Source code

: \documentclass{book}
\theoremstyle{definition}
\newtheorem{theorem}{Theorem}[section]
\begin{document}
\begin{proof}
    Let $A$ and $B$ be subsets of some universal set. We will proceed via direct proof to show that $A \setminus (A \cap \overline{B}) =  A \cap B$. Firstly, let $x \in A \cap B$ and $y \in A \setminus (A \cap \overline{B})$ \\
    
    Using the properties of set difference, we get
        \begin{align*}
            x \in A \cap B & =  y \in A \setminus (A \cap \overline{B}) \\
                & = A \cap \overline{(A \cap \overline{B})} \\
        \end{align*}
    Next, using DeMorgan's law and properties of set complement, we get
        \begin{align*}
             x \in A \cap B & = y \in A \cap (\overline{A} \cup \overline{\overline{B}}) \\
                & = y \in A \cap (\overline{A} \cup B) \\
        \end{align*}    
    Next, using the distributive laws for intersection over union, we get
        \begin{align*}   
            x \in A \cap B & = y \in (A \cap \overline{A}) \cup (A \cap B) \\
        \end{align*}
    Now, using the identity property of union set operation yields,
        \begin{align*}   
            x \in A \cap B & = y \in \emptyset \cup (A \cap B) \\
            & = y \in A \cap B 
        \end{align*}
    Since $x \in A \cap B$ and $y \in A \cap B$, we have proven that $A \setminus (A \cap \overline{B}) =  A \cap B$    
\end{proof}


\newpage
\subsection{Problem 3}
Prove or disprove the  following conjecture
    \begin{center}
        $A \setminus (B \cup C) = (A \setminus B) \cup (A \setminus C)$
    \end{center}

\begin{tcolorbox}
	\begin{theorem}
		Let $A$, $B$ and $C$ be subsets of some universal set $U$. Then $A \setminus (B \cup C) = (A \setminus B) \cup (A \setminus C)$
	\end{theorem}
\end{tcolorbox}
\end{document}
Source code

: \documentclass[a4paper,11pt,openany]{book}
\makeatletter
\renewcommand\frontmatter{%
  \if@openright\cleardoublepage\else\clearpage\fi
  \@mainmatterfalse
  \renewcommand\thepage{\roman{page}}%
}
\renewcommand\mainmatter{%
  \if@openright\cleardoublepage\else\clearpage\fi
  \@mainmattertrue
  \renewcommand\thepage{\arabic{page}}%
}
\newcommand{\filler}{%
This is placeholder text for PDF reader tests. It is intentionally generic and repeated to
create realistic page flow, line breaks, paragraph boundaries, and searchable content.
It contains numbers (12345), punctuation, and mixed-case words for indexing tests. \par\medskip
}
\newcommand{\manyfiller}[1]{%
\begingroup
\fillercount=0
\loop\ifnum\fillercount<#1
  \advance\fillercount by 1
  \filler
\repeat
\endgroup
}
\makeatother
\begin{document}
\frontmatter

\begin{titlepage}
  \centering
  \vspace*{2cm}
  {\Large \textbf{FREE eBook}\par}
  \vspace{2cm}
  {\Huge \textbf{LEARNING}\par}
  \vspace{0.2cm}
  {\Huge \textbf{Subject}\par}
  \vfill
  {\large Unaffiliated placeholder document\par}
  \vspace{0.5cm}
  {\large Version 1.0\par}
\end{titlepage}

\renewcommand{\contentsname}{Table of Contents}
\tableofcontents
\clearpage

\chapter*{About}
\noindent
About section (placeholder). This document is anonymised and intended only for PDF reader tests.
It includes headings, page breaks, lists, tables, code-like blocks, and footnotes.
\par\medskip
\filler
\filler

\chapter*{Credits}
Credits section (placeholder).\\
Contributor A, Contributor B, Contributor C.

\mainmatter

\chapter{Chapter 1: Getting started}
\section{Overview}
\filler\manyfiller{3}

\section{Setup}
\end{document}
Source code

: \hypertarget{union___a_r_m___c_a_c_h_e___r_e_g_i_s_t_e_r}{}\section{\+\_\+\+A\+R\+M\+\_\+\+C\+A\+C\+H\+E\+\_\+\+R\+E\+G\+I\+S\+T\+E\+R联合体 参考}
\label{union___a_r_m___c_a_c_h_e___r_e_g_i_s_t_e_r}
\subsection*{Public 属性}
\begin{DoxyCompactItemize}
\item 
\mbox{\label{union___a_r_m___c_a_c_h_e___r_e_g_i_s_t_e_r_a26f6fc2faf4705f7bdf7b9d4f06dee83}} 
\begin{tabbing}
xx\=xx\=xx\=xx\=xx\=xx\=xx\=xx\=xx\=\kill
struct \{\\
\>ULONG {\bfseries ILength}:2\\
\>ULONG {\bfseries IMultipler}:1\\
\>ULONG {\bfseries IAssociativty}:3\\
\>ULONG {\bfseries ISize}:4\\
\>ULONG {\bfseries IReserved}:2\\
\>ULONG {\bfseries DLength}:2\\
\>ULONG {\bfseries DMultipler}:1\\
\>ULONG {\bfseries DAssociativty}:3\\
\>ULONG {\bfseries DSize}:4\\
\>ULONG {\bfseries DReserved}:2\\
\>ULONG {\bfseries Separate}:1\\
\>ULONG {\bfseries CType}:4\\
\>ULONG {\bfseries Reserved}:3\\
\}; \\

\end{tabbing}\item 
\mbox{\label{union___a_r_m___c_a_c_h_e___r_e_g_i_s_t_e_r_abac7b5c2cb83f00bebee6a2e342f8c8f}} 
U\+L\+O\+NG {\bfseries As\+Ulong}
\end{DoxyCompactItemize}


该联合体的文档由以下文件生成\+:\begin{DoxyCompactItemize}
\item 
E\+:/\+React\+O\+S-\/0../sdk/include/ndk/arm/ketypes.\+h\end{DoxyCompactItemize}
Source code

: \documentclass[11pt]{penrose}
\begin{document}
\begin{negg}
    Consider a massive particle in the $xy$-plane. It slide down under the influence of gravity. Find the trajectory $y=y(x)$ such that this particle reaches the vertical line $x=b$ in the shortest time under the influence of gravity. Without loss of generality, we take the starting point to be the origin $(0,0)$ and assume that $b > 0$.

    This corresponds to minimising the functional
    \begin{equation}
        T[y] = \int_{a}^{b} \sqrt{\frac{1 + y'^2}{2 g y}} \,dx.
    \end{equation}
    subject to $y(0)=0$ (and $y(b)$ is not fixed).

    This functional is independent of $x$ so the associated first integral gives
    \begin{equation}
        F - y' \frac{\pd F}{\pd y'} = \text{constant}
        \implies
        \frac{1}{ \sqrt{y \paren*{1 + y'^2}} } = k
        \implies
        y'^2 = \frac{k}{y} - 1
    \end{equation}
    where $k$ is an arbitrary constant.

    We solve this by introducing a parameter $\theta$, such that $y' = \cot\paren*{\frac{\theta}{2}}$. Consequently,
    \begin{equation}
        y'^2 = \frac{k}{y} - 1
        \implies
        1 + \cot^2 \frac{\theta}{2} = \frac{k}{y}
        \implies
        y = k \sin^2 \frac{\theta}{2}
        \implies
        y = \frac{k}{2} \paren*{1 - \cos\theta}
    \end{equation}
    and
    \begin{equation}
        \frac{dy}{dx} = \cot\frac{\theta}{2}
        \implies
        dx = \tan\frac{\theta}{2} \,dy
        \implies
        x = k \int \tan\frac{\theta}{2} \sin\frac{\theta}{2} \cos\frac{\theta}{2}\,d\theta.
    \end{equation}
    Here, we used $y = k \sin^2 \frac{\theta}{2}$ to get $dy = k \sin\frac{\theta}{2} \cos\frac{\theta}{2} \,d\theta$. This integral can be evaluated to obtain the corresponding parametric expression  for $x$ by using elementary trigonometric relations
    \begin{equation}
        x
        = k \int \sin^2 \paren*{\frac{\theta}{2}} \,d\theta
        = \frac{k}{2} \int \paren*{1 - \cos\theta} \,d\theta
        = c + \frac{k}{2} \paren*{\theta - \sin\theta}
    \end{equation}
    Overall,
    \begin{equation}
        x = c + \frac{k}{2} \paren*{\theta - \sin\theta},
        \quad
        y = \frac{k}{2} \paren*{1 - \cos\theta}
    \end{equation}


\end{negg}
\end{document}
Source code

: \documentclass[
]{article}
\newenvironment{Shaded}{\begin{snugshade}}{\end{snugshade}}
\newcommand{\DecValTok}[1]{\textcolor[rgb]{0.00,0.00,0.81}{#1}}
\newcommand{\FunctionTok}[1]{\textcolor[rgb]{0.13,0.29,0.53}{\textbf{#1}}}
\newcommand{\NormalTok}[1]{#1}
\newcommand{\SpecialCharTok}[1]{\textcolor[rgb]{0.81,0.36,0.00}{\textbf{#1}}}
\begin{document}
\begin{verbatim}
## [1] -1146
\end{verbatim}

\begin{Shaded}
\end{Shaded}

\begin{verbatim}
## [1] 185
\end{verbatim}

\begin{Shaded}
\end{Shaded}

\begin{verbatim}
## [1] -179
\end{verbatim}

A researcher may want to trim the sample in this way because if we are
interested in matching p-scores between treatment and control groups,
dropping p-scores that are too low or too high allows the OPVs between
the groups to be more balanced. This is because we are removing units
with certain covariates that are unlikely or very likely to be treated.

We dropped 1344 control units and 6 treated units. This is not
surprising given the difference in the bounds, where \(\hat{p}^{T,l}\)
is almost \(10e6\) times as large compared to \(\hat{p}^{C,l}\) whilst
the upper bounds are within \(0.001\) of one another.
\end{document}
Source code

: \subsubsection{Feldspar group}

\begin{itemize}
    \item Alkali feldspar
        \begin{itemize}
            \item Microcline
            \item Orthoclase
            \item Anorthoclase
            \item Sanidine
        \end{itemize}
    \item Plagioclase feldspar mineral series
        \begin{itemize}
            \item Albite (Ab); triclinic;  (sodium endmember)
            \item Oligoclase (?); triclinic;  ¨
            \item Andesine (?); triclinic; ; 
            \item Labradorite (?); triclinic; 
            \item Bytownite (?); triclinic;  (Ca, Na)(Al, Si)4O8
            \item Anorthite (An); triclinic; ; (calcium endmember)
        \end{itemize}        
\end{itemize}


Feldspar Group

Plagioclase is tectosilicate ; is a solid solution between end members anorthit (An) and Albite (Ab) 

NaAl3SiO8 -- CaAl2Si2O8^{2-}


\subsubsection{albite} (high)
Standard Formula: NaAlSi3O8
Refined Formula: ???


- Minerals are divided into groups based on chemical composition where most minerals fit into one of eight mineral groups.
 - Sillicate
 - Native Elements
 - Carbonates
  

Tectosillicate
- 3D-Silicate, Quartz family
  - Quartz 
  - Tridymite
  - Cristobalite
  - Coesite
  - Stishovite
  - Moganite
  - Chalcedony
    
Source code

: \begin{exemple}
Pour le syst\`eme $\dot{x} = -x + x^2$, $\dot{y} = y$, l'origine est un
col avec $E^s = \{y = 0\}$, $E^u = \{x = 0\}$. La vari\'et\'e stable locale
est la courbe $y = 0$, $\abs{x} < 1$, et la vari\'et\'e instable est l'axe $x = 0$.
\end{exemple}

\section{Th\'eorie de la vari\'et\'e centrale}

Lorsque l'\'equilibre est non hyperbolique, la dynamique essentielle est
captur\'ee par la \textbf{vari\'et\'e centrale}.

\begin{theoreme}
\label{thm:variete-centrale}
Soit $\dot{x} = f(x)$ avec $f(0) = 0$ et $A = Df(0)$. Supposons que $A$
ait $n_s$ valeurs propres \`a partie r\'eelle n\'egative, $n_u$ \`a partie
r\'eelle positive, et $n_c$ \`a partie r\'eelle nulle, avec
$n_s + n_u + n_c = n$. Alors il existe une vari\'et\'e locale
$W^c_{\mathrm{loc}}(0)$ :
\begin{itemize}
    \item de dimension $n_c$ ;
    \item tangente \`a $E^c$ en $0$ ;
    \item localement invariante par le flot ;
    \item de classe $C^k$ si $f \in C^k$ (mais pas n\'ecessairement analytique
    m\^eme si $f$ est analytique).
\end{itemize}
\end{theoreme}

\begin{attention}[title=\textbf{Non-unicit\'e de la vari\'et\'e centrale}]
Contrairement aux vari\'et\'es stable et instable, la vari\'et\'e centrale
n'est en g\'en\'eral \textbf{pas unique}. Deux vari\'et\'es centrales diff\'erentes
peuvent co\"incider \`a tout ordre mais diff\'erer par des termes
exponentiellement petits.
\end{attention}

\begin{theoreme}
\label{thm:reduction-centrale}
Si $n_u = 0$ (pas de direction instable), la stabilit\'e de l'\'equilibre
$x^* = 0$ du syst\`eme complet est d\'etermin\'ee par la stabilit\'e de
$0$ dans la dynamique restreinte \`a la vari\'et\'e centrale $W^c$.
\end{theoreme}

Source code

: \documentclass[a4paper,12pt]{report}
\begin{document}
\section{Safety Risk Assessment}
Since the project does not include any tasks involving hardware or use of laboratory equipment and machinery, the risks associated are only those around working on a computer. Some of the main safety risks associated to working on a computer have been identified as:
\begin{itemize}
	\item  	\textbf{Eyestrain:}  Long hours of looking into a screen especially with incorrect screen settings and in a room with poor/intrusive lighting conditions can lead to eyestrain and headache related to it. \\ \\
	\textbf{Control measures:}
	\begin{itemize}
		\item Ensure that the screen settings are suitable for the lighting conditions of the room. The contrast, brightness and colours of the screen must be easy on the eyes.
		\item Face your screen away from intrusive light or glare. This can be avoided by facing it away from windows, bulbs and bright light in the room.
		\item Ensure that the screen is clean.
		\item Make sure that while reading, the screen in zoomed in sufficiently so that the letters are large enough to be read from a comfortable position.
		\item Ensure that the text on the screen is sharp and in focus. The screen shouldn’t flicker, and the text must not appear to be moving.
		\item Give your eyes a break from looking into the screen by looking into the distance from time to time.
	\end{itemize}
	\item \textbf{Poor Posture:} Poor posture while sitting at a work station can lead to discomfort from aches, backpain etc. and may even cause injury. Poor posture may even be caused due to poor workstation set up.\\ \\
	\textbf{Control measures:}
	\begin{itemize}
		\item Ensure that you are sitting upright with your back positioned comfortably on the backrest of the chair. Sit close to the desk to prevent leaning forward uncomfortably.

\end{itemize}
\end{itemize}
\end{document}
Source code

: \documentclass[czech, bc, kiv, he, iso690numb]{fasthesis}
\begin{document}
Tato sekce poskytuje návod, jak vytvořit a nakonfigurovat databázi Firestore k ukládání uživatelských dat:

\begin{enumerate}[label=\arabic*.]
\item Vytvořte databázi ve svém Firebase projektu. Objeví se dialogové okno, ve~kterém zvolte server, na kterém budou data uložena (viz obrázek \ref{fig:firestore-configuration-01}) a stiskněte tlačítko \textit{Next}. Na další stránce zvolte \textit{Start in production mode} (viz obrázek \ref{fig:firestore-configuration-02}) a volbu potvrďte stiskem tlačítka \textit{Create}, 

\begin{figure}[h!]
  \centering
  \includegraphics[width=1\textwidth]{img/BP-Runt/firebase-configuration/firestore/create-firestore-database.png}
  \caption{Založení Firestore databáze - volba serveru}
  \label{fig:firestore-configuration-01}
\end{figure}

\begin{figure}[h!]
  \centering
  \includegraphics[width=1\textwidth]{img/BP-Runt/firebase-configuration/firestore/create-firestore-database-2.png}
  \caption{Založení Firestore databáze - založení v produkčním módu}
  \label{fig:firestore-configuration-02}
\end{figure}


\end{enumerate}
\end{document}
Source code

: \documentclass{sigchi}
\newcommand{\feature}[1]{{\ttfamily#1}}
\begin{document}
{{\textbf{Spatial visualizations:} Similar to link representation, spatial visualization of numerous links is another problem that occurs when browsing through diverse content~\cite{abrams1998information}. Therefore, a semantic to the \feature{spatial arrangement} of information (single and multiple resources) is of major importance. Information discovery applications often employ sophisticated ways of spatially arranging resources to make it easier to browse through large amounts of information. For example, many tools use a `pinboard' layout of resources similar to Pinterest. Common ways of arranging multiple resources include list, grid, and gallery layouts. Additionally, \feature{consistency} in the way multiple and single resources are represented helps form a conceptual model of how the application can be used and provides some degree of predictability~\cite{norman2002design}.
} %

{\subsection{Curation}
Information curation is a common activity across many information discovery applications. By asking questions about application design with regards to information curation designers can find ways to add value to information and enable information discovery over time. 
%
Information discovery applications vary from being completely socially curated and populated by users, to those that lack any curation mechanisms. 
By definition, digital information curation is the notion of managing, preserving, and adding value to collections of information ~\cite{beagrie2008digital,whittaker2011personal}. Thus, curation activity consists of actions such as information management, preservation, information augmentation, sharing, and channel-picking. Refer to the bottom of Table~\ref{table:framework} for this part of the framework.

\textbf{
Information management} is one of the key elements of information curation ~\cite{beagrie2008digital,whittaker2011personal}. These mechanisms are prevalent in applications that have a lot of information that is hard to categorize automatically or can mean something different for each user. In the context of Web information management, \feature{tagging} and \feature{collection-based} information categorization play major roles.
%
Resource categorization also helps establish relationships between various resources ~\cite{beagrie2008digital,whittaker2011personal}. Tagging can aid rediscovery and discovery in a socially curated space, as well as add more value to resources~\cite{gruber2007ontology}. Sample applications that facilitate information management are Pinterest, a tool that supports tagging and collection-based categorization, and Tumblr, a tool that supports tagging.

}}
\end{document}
++++++++++++++++++++
### Directions for this task
Scan the listing above and copy all lines containing the word "equilibre".

### Your response
Lorsque l'\'equilibre est non hyperbolique, la dynamique essentielle est
Si $n_u = 0$ (pas de direction instable), la stabilit\'e de l'\'equilibre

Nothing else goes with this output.